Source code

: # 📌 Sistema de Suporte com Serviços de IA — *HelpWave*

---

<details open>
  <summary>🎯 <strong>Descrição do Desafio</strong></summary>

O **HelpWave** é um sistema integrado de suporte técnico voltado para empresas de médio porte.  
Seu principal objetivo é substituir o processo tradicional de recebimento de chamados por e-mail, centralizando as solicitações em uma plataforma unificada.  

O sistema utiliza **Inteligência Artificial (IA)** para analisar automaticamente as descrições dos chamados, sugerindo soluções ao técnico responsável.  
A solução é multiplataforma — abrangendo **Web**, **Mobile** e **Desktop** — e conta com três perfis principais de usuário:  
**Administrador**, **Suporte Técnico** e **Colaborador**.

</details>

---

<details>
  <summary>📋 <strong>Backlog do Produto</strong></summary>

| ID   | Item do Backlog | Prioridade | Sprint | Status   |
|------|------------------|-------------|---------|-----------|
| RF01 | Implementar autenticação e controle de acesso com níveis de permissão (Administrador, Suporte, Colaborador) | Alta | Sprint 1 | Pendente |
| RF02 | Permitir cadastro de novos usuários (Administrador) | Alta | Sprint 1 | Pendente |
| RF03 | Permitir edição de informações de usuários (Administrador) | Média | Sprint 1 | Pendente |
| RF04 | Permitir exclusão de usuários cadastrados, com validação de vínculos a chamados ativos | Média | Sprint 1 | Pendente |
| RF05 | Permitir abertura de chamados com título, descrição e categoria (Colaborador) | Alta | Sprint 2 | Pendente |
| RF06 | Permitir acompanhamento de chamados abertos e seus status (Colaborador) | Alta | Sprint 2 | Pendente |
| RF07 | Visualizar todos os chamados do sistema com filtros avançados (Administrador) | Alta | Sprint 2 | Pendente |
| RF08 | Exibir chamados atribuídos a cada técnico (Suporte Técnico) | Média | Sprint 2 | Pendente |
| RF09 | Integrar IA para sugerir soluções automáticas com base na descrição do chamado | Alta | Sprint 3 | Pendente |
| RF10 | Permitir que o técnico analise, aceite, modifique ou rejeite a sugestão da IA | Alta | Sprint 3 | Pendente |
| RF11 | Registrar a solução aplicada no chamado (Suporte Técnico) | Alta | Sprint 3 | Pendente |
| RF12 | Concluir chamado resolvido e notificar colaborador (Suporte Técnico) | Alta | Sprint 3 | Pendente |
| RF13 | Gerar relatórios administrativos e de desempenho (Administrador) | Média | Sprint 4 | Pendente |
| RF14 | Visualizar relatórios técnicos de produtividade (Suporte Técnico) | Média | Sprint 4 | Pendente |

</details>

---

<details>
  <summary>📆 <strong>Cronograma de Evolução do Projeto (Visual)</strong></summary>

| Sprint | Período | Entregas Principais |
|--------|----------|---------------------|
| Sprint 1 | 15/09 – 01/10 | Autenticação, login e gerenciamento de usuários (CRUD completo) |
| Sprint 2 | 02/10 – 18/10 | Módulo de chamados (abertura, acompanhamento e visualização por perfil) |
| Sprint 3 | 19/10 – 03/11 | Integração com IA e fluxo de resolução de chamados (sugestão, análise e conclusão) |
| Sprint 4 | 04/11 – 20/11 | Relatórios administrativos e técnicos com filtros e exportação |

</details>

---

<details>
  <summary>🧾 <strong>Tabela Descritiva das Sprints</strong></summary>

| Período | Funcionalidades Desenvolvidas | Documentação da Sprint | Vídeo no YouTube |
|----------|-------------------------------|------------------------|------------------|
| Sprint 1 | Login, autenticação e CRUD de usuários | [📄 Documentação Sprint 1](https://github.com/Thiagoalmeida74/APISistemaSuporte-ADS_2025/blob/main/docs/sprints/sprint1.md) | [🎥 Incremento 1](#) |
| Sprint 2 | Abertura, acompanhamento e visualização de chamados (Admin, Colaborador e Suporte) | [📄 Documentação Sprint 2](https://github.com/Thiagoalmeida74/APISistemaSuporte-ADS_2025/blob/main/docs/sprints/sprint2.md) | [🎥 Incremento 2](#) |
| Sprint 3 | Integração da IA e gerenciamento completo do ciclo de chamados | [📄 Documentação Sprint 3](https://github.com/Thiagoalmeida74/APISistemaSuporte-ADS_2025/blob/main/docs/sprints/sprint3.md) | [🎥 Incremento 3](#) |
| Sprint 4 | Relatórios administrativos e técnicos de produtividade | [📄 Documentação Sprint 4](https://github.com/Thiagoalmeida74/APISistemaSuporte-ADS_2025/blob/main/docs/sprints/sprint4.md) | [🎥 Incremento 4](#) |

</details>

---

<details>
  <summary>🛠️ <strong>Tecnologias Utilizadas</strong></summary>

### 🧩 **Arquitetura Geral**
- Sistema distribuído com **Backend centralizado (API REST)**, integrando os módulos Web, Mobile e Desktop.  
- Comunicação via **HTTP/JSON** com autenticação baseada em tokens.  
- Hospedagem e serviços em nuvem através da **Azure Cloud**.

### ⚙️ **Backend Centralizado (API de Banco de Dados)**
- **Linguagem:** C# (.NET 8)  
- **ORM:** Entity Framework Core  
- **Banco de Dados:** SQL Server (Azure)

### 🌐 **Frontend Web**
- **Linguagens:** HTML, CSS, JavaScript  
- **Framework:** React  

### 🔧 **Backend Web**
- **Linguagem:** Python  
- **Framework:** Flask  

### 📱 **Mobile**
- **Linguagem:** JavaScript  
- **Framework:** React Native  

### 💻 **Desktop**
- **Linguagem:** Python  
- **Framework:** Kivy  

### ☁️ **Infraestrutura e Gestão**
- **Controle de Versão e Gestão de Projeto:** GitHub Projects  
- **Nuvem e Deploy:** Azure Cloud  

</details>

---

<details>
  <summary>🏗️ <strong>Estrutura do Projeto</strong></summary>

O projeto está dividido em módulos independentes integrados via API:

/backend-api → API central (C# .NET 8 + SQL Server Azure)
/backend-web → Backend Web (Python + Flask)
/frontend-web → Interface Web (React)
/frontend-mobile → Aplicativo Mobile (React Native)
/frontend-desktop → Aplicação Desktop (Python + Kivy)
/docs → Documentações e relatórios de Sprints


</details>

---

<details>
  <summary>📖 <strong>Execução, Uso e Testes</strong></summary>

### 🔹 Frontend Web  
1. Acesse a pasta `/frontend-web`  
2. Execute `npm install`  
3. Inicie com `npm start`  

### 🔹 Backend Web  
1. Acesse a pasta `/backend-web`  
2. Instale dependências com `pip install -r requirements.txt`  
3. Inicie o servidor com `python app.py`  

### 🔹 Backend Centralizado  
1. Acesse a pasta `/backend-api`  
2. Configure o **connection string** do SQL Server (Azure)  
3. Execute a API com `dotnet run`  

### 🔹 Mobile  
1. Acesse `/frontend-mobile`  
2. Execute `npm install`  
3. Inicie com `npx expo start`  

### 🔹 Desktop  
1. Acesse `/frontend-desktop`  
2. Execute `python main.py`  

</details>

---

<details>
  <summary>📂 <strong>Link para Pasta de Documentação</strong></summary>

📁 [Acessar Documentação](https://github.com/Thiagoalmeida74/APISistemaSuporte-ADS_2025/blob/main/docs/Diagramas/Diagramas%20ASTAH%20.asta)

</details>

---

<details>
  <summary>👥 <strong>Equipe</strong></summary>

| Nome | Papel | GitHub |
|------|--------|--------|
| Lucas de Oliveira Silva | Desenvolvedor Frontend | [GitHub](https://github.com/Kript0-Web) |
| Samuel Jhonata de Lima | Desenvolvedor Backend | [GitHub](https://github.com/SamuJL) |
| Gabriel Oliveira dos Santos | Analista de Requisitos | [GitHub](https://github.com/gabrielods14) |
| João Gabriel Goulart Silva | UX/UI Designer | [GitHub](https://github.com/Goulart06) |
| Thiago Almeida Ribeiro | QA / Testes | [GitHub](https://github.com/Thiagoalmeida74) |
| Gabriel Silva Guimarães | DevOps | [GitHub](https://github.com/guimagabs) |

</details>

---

----------

**YOUR GOAL**. Beginning with the line that contains "2. Instale dependências", return every line to the end of the listing, unchanged, and nothing else.

**REPLY**.
2. Instale dependências com `pip install -r requirements.txt`  
3. Inicie o servidor com `python app.py`  

### 🔹 Backend Centralizado  
1. Acesse a pasta `/backend-api`  
2. Configure o **connection string** do SQL Server (Azure)  
3. Execute a API com `dotnet run`  

### 🔹 Mobile  
1. Acesse `/frontend-mobile`  
2. Execute `npm install`  
3. Inicie com `npx expo start`  

### 🔹 Desktop  
1. Acesse `/frontend-desktop`  
2. Execute `python main.py`  

</details>

---

<details>
  <summary>📂 <strong>Link para Pasta de Documentação</strong></summary>

📁 [Acessar Documentação](https://github.com/Thiagoalmeida74/APISistemaSuporte-ADS_2025/blob/main/docs/Diagramas/Diagramas%20ASTAH%20.asta)

</details>

---

<details>
  <summary>👥 <strong>Equipe</strong></summary>

| Nome | Papel | GitHub |
|------|--------|--------|
| Lucas de Oliveira Silva | Desenvolvedor Frontend | [GitHub](https://github.com/Kript0-Web) |
| Samuel Jhonata de Lima | Desenvolvedor Backend | [GitHub](https://github.com/SamuJL) |
| Gabriel Oliveira dos Santos | Analista de Requisitos | [GitHub](https://github.com/gabrielods14) |
| João Gabriel Goulart Silva | UX/UI Designer | [GitHub](https://github.com/Goulart06) |
| Thiago Almeida Ribeiro | QA / Testes | [GitHub](https://github.com/Thiagoalmeida74) |
| Gabriel Silva Guimarães | DevOps | [GitHub](https://github.com/guimagabs) |

</details>

---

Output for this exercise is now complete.